------ Dataset extract ------

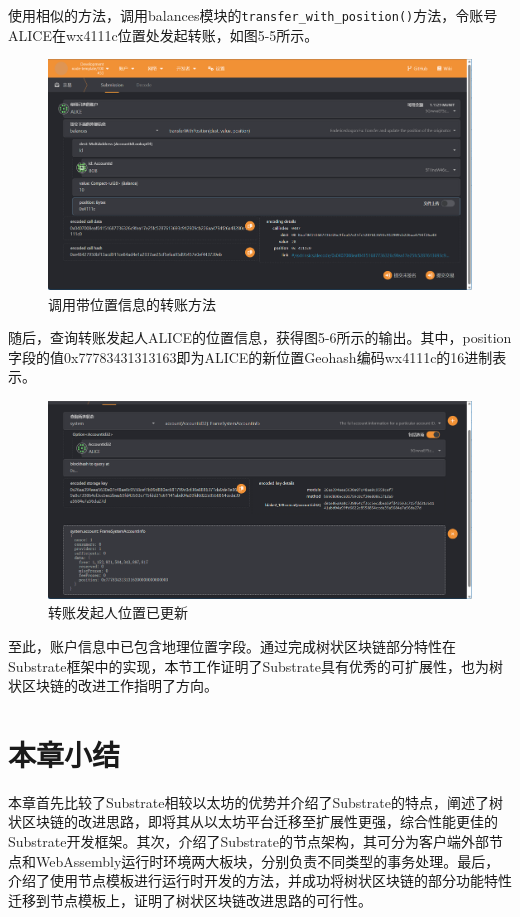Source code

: 使用相似的方法，调用balances模块的\verb|transfer_with_position()|方法，令账号ALICE在wx4111c位置处发起转账，如图5-5所示。

\begin{figure}[htbp]
    \centering
    \includegraphics[width=\textwidth]{images/transWithPos.png}
    \caption{调用带位置信息的转账方法}\label{调用带位置信息的转账方法} %
\end{figure}

随后，查询转账发起人ALICE的位置信息，获得图5-6所示的输出。其中，position字段的值0x77783431313163即为ALICE的新位置Geohash编码wx4111c的16进制表示。

\begin{figure}[htbp]
    \centering
    \includegraphics[width=\textwidth]{images/transWithPosResult.png}
    \caption{转账发起人位置已更新}\label{转账发起人位置已更新} %
\end{figure}

至此，账户信息中已包含地理位置字段。通过完成树状区块链部分特性在Substrate框架中的实现，本节工作证明了Substrate具有优秀的可扩展性，也为树状区块链的改进工作指明了方向。

\section{本章小结}

本章首先比较了Substrate相较以太坊的优势并介绍了Substrate的特点，阐述了树状区块链的改进思路，即将其从以太坊平台迁移至扩展性更强，综合性能更佳的Substrate开发框架。其次，介绍了Substrate的节点架构，其可分为客户端外部节点和WebAssembly运行时环境两大板块，分别负责不同类型的事务处理。最后，介绍了使用节点模板进行运行时开发的方法，并成功将树状区块链的部分功能特性迁移到节点模板上，证明了树状区块链改进思路的可行性。
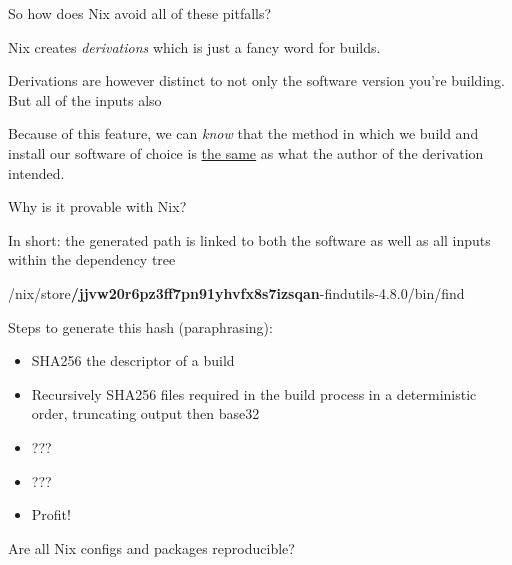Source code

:\documentclass{beamer}
\begin{document}
\begin{frame}
    \centering
    So how does Nix avoid all of these pitfalls?
\end{frame}

\begin{frame}
    \centering
    Nix creates \textit{derivations} which is just a fancy word for builds.
    \par\vspace{5mm}
    Derivations are however distinct to not only the software version you're building.
    But all of the inputs also
\end{frame}

\begin{frame}
    \centering
    Because of this feature, we can \textit{know} that the method in which we build and install our
    software of choice is \ul{the same} as what the author of the derivation intended.
\end{frame}

\begin{frame}
    \centering
    Why is it provable with Nix?
\end{frame}

\begin{frame}
    \centering
    In short: the generated path is linked to both the software as well as all inputs
    within the dependency tree
    \par\vspace{5mm}
    /nix/store\textbf{/jjvw20r6pz3ff7pn91yhvfx8s7izsqan}-findutils-4.8.0/bin/find
\end{frame}

\begin{frame}
    Steps to generate this hash (paraphrasing):
    \begin{itemize}
        \item SHA256 the descriptor of a build
        \item Recursively SHA256 files required in the build process in a deterministic order, truncating output then base32
        \item ???
        \item ???
        \item Profit!
    \end{itemize}
\end{frame}

\begin{frame}
    \centering
    Are all Nix configs and packages reproducible?
\end{frame}
\end{document}
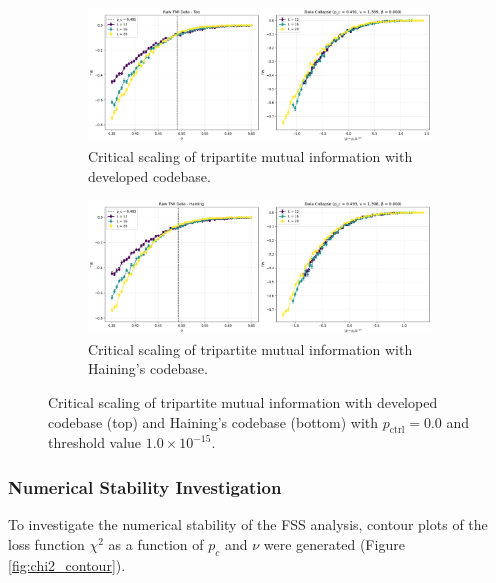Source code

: \documentclass[11pt,a4paper]{article}
\begin{document}
\begin{figure}[H]
    \centering
    \begin{subfigure}[t]{0.8\linewidth}
        \centering
        \includegraphics[width=\linewidth]{data_collapse_tao_pctrl0.000_threshold1.0e-15.png}
        \caption{Critical scaling of tripartite mutual information with developed codebase.}
        \label{fig:fss_analysis_developed}
    \end{subfigure}
    \vfill
    \begin{subfigure}[b]{0.8\linewidth}
        \centering
        \includegraphics[width=\linewidth]{data_collapse_haining_pctrl0.000_threshold1.0e-15.png}
        \caption{Critical scaling of tripartite mutual information with Haining's codebase.}
        \label{fig:fss_analysis_haining}
    \end{subfigure}
    \caption{Critical scaling of tripartite mutual information with developed codebase (top) and Haining's codebase (bottom) with $p_\text{ctrl}=0.0$ and threshold value $1.0\times10^{-15}$.}
    \label{fig:fss_analysis_comparison}
\end{figure}

\subsubsection{Numerical Stability Investigation}

To investigate the numerical stability of the FSS analysis, contour plots of the loss function $\chi^2$ as a function of $p_c$ and $\nu$ were generated (Figure \ref{fig:chi2_contour}).
\end{document}
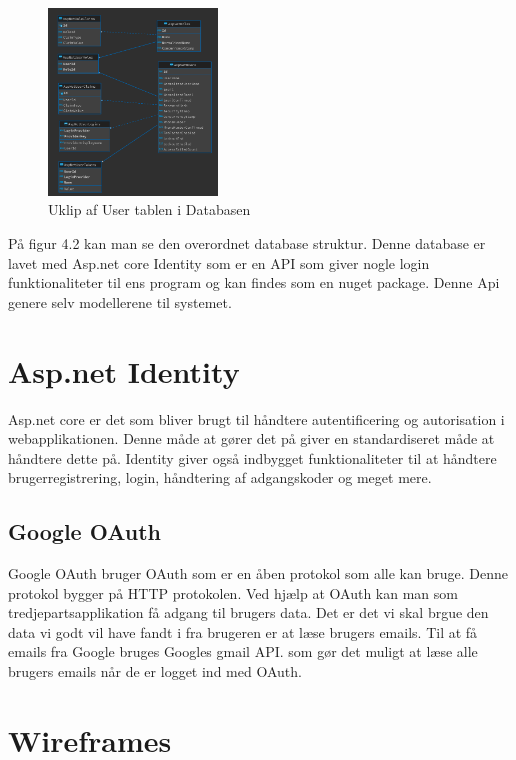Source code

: \begin{figure} 
    \includegraphics[width=0.4\textwidth]{./Pictures/database-diagram.png}
    \caption{Uklip af User tablen i Databasen}
    \label{fig:databaseUserTable}
\end{figure}

På figur 4.2 kan man se den overordnet database struktur. Denne database er lavet med
Asp.net core Identity som er en API som giver nogle login funktionaliteter til ens program
og kan findes som en nuget package. Denne Api genere selv modellerene til systemet.  




\section{Asp.net Identity}
Asp.net core er det som bliver brugt til håndtere autentificering og autorisation i webapplikationen.
Denne måde at gører det på giver en standardiseret måde at håndtere dette på. Identity giver også indbygget
funktionaliteter til at håndtere brugerregistrering, login, håndtering af adgangskoder og meget mere.

\subsection{Google OAuth}
Google OAuth bruger OAuth som er en åben protokol som alle kan bruge. Denne protokol bygger på
HTTP protokolen. Ved hjælp at OAuth kan man som tredjepartsapplikation få adgang til brugers data.
Det er det vi skal brgue den data vi godt vil have fandt i fra brugeren er at læse brugers emails. 
Til at få emails fra Google bruges Googles gmail API. som gør det muligt at læse alle brugers emails når de
er logget ind med OAuth.
\newpage
\section{Wireframes}

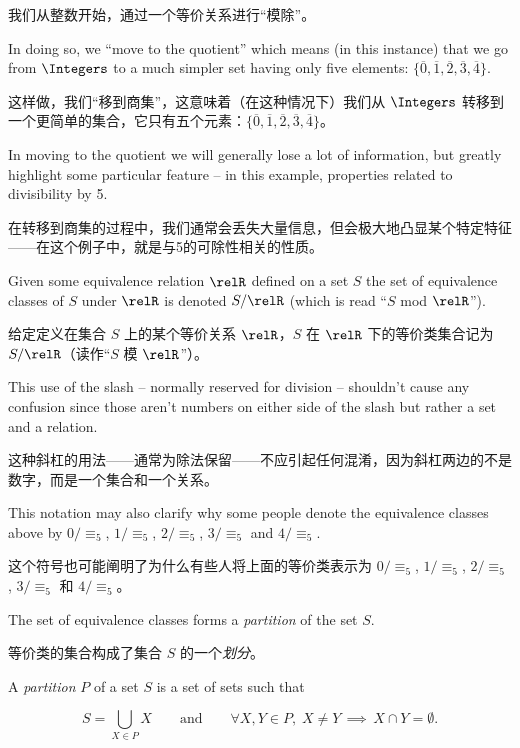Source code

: 我们从整数开始，通过一个等价关系进行“模除”。

In doing so, we
``move to the quotient'' which means (in this instance) that we go from $\Integers$ to a much simpler set
having only five elements: $\{ \overline{0}, \overline{1}, \overline{2}, \overline{3}, 
\overline{4} \}$.

这样做，我们“移到商集”，这意味着（在这种情况下）我们从 $\Integers$ 转移到一个更简单的集合，它只有五个元素：$\{ \overline{0}, \overline{1}, \overline{2}, \overline{3}, \overline{4} \}$。

In moving to the quotient we will generally lose a lot of information, 
but greatly highlight some particular feature -- in this example, properties related to 
divisibility by 5.

在转移到商集的过程中，我们通常会丢失大量信息，但会极大地凸显某个特定特征——在这个例子中，就是与5的可除性相关的性质。
 
Given some equivalence relation $\relR$ defined on a set $S$ the set of equivalence classes
of $S$ under $\relR$ is denoted $S/\relR$ (which is read ``$S$ mod $\relR$'').

给定定义在集合 $S$ 上的某个等价关系 $\relR$，$S$ 在 $\relR$ 下的等价类集合记为 $S/\relR$（读作“$S$ 模 $\relR$”）。

This use of the
slash -- normally reserved for division -- shouldn't cause any confusion since those aren't 
numbers on either side of the slash but rather a set and a relation.

这种斜杠的用法——通常为除法保留——不应引起任何混淆，因为斜杠两边的不是数字，而是一个集合和一个关系。

This
notation may also clarify why some people denote the equivalence classes above
by $0/\equiv_5$, $1/\equiv_5$, $2/\equiv_5$, $3/\equiv_5$ and  $4/\equiv_5$.

这个符号也可能阐明了为什么有些人将上面的等价类表示为 $0/\equiv_5$, $1/\equiv_5$, $2/\equiv_5$, $3/\equiv_5$ 和 $4/\equiv_5$。

The set of equivalence
classes forms a  \emph{partition} of the set $S$.

等价类的集合构成了集合 $S$ 的一个\emph{划分}。

\begin{defi} A \emph{partition} $P$ of a set $S$ is a set of sets such that

\[ S = \bigcup_{X \in P} X \qquad \mbox{and} \qquad %
\forall X, Y \in P, \;
X \neq Y \, \implies \, X \cap Y = \emptyset.
\]

\end{defi}

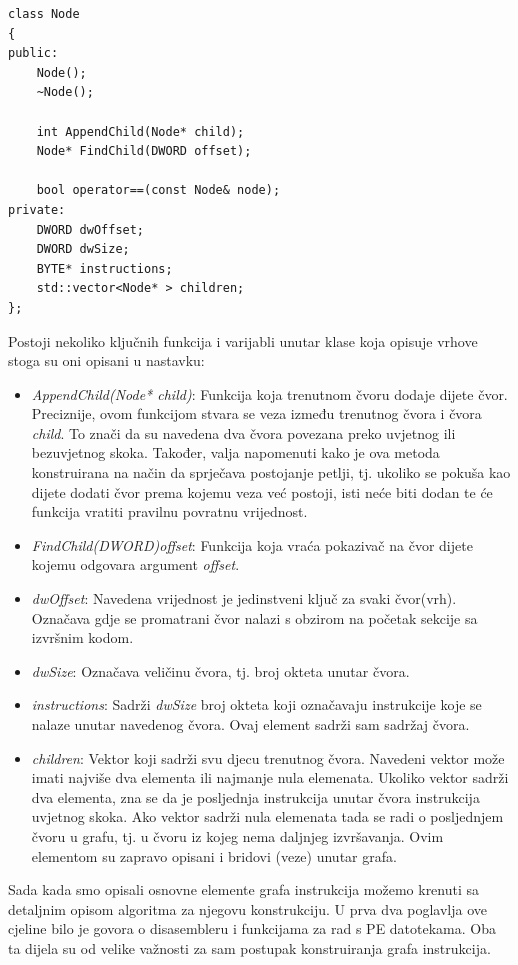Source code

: \documentclass[times, utf8, diplomski, numeric]{fer}
\begin{document}
\begin{lstlisting}[frame=single, caption=Klasa koja opisuje vrh(čvor) grafa instrukcija, label={lst:node}]
class Node
{
public:
	Node();
	~Node();

	int AppendChild(Node* child);
	Node* FindChild(DWORD offset);

	bool operator==(const Node& node);
private:
	DWORD dwOffset;
	DWORD dwSize;
	BYTE* instructions;
	std::vector<Node* > children;
};
\end{lstlisting}
Postoji nekoliko ključnih funkcija i varijabli unutar klase koja opisuje vrhove stoga su oni opisani u nastavku:
\begin{itemize}
\item \emph{AppendChild(Node* child)}: Funkcija koja trenutnom čvoru dodaje dijete čvor. Preciznije, ovom funkcijom stvara se veza između trenutnog čvora i čvora \emph{child}. To znači da su navedena dva čvora povezana preko uvjetnog ili bezuvjetnog skoka. Također, valja napomenuti kako je ova metoda konstruirana na način da sprječava postojanje petlji, tj. ukoliko se pokuša kao dijete dodati čvor prema kojemu veza već postoji, isti neće biti dodan te će funkcija vratiti pravilnu povratnu vrijednost.
\item \emph{FindChild(DWORD)offset}: Funkcija koja vraća pokazivač na čvor dijete kojemu odgovara argument \emph{offset}.
\item \emph{dwOffset}: Navedena vrijednost je jedinstveni ključ za svaki čvor(vrh). Označava gdje se promatrani čvor nalazi s obzirom na početak sekcije sa izvršnim kodom.
\item \emph{dwSize}: Označava veličinu čvora, tj. broj okteta unutar čvora.
\item \emph{instructions}: Sadrži \emph{dwSize} broj okteta koji označavaju instrukcije koje se nalaze unutar navedenog čvora. Ovaj element sadrži sam sadržaj čvora.
\item \emph{children}: Vektor koji sadrži svu djecu trenutnog čvora. Navedeni vektor može imati najviše dva elementa ili najmanje nula elemenata. Ukoliko vektor sadrži dva elementa, zna se da je posljednja instrukcija unutar čvora instrukcija uvjetnog skoka. Ako vektor sadrži nula elemenata tada se radi o posljednjem čvoru u grafu, tj. u čvoru iz kojeg nema daljnjeg izvršavanja. Ovim elementom su zapravo opisani i bridovi (veze) unutar grafa.
\end{itemize}
Sada kada smo opisali osnovne elemente grafa instrukcija možemo krenuti sa detaljnim opisom algoritma za njegovu konstrukciju. U prva dva poglavlja ove cjeline bilo je govora o disasembleru i funkcijama za rad s PE datotekama. Oba ta dijela su od velike važnosti za sam postupak konstruiranja grafa instrukcija.
\end{document}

------

What you are asked to do -
Which lines above carry the string "opisani"? Copy those lines.

Solved exercise -
Postoji nekoliko ključnih funkcija i varijabli unutar klase koja opisuje vrhove stoga su oni opisani u nastavku:
\item \emph{children}: Vektor koji sadrži svu djecu trenutnog čvora. Navedeni vektor može imati najviše dva elementa ili najmanje nula elemenata. Ukoliko vektor sadrži dva elementa, zna se da je posljednja instrukcija unutar čvora instrukcija uvjetnog skoka. Ako vektor sadrži nula elemenata tada se radi o posljednjem čvoru u grafu, tj. u čvoru iz kojeg nema daljnjeg izvršavanja. Ovim elementom su zapravo opisani i bridovi (veze) unutar grafa.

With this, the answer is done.